"What is the difference between southern and northern Shaolin styles?"

Well, to some degrees, not much, because, it's all basically Shaolin. Northern Shaolin, which is, the Shaolin. But there are some significant differences.

Shaolin gong fu tends to use a lot of legs; low stances, low kicks, mid-range kicks, and high kicks. They believe that the legs are more powerful than the arms (not to difficult to understand that logic), so they use more legs in the movements. The arms are primarily for blocking and feinting, though there are punches and strikes associated with the upper extremities. When the arms are used, they are used more for speed than they are for power, and they are used at almost complete extension; the elbow remains slightly bent at the end of most strikes. Some strikes have a completely straight arm as the end result, but they tend to be rare.
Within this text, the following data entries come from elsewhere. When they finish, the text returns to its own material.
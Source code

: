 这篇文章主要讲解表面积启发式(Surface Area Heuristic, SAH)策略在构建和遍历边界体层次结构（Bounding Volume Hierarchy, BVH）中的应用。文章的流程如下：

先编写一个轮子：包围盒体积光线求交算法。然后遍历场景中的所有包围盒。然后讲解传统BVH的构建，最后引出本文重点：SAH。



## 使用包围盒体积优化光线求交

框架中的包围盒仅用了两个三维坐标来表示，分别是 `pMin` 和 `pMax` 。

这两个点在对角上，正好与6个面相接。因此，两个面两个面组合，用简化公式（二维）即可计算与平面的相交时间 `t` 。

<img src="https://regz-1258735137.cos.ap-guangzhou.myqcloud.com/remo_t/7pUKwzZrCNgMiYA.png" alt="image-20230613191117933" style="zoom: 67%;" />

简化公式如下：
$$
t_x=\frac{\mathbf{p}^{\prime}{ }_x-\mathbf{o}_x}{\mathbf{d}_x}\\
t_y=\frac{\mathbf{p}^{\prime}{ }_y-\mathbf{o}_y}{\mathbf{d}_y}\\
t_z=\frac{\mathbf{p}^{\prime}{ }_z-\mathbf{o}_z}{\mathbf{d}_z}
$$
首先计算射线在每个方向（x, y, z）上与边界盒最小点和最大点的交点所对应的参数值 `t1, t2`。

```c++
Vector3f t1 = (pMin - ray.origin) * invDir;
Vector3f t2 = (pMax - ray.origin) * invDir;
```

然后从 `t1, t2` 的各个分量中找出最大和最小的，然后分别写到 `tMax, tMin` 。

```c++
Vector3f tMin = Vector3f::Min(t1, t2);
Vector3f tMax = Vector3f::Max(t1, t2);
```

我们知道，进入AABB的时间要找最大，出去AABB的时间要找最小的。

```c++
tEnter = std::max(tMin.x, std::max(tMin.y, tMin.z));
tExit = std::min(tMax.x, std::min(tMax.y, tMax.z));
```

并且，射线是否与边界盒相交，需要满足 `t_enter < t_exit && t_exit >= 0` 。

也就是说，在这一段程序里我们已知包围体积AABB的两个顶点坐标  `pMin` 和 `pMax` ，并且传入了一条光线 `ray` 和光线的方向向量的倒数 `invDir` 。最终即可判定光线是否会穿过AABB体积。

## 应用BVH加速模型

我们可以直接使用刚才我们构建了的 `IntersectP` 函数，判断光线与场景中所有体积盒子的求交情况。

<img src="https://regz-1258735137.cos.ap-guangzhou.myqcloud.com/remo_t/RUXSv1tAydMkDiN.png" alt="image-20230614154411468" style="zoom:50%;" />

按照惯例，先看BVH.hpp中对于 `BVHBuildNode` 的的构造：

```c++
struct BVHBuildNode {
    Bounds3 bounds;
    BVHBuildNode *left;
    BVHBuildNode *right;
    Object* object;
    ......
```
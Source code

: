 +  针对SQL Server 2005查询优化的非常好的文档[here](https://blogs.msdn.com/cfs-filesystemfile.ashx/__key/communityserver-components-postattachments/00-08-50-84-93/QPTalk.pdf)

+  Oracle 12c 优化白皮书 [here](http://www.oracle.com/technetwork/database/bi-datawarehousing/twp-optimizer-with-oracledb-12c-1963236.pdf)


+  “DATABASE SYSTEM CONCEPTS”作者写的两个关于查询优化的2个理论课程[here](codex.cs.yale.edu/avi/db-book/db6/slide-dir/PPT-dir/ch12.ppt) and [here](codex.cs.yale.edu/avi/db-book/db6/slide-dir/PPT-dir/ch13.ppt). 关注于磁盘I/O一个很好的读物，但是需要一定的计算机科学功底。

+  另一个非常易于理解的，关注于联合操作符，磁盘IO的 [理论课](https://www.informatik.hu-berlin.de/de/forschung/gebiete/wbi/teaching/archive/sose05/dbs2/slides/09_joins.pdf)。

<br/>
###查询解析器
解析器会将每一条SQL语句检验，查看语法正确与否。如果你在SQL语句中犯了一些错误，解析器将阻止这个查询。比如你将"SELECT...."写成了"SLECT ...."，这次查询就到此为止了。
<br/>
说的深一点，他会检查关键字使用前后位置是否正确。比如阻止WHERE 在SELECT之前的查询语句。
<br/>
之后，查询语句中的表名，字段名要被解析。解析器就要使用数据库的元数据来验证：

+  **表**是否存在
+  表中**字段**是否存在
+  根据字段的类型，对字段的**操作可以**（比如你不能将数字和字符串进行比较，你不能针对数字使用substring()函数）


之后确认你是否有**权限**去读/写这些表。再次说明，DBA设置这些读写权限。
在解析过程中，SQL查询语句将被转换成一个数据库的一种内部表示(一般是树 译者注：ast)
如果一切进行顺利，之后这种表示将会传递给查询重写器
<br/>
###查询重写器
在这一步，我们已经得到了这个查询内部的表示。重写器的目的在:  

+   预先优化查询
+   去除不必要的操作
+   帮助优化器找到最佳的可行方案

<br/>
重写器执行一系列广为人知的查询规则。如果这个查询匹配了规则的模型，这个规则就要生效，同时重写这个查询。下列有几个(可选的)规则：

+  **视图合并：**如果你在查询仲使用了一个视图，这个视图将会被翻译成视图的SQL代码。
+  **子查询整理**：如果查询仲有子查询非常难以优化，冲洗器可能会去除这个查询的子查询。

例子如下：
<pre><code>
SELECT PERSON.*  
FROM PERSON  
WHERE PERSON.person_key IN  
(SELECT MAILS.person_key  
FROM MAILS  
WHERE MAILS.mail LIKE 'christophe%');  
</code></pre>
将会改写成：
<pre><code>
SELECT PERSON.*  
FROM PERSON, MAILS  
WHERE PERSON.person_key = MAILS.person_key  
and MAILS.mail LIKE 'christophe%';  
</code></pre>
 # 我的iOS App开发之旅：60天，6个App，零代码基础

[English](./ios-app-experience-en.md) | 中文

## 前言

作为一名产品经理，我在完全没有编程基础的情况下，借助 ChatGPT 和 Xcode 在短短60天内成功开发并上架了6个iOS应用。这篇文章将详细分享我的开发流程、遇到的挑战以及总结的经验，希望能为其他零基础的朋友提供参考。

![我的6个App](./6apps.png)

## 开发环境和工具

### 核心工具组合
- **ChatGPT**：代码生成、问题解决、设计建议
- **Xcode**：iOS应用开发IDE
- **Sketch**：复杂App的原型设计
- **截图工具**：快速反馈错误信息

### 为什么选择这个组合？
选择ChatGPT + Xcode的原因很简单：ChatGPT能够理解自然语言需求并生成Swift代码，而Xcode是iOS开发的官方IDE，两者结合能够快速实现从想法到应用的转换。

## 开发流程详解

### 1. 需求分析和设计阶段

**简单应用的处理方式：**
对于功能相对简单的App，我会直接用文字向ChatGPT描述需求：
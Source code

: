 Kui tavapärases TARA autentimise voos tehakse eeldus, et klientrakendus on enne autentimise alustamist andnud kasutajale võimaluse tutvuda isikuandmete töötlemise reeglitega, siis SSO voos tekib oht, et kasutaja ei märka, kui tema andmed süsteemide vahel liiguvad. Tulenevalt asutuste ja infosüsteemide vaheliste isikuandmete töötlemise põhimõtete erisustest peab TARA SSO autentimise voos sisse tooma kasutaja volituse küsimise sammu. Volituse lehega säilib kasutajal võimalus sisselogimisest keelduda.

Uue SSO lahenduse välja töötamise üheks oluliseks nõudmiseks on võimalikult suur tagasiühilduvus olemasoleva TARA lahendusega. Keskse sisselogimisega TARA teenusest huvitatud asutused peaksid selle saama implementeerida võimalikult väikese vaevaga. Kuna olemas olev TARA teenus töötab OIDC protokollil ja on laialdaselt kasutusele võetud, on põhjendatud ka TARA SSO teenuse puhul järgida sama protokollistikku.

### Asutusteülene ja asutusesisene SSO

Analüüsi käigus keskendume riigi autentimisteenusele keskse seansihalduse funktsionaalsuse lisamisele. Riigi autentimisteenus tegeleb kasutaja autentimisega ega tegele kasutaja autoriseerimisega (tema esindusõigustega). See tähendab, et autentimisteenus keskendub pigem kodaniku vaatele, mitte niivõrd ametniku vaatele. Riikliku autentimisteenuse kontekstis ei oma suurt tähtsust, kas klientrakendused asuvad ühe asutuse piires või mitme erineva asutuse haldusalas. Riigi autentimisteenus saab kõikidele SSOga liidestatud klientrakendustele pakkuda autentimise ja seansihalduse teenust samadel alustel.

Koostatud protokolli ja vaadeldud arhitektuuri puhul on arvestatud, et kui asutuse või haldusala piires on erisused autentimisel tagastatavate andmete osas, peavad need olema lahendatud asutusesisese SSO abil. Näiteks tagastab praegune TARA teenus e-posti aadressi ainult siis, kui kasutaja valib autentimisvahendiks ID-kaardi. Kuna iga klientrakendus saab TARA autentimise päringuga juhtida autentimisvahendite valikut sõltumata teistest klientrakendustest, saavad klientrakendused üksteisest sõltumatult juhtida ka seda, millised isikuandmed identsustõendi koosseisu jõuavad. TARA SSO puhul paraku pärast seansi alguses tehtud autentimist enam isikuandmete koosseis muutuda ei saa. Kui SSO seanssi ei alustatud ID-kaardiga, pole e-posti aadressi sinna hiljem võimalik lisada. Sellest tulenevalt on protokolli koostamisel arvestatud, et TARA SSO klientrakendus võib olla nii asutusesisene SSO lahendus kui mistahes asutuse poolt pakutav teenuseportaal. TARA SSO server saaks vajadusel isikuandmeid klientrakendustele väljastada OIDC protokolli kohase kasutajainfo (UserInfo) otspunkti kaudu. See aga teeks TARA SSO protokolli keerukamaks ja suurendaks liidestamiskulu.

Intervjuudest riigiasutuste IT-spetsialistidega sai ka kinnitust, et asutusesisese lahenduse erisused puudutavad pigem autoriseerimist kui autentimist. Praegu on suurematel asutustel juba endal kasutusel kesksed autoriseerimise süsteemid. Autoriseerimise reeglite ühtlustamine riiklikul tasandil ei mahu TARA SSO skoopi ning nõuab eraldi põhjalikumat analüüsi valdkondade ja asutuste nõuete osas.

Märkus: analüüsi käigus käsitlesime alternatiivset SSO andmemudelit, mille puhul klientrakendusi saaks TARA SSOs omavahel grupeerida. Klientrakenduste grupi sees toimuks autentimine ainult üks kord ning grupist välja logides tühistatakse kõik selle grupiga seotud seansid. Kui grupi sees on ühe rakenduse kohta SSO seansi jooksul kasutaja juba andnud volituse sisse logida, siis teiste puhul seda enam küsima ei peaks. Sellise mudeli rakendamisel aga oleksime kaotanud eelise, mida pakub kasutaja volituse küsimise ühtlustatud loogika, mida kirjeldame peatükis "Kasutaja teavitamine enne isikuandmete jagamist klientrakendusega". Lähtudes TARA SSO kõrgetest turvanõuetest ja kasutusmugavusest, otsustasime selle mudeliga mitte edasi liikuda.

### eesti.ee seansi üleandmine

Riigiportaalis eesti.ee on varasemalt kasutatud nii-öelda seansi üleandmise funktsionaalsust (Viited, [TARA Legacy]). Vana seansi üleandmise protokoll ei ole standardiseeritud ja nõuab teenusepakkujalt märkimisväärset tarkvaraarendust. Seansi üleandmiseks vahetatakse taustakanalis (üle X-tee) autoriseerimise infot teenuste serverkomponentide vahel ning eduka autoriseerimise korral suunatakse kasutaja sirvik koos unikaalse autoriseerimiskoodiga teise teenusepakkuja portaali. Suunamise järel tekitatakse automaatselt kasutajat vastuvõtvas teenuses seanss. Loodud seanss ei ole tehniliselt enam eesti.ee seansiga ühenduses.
Southern Shaolin style tends to be more of the opposite. The legs are not used as much, and the stance is more upright. The leg movements are not as complicated as those in Shaolin (northern) style; the arms tend to be used more. And the use of the arms tends to be different also. When striking with the arms, the arms usually do not go to complete extension; they remain bent at the elbow even more so than in northern style.

So, southern style, more upper body, shorter strikes. Northern style, more lower body, longer upper body strikes. Wonder why?

Well, there are two versions of this story. Legend has it, that back in the seventh or eighth century, after the Japanese invaders were turned back (with the help of the Shaolin temple monks), some of the monks stayed behind in Fuzhou, Fukien province, where the battles were fought, to build a temple to commemorate the actions of their fallen comrades. Apparently, one of the monk leaders who stayed had been wounded in the leg, and was therefore unable to practice his gong fu as he had been taught. He, like most of us normally do, adapted to his situation, and converted his practice of gong fu to a more upper body style. Thus, more arms, less legs.

The other legend had it, that this monk just had bad feet, and therefore, upon being away from the Shaolin temple, refrained from practicing his gong fu in the manner in which he had been taught. Bad feet creates a style that is still practiced today. Not exactly a romantic notion, so, we'll try to stick to the other story.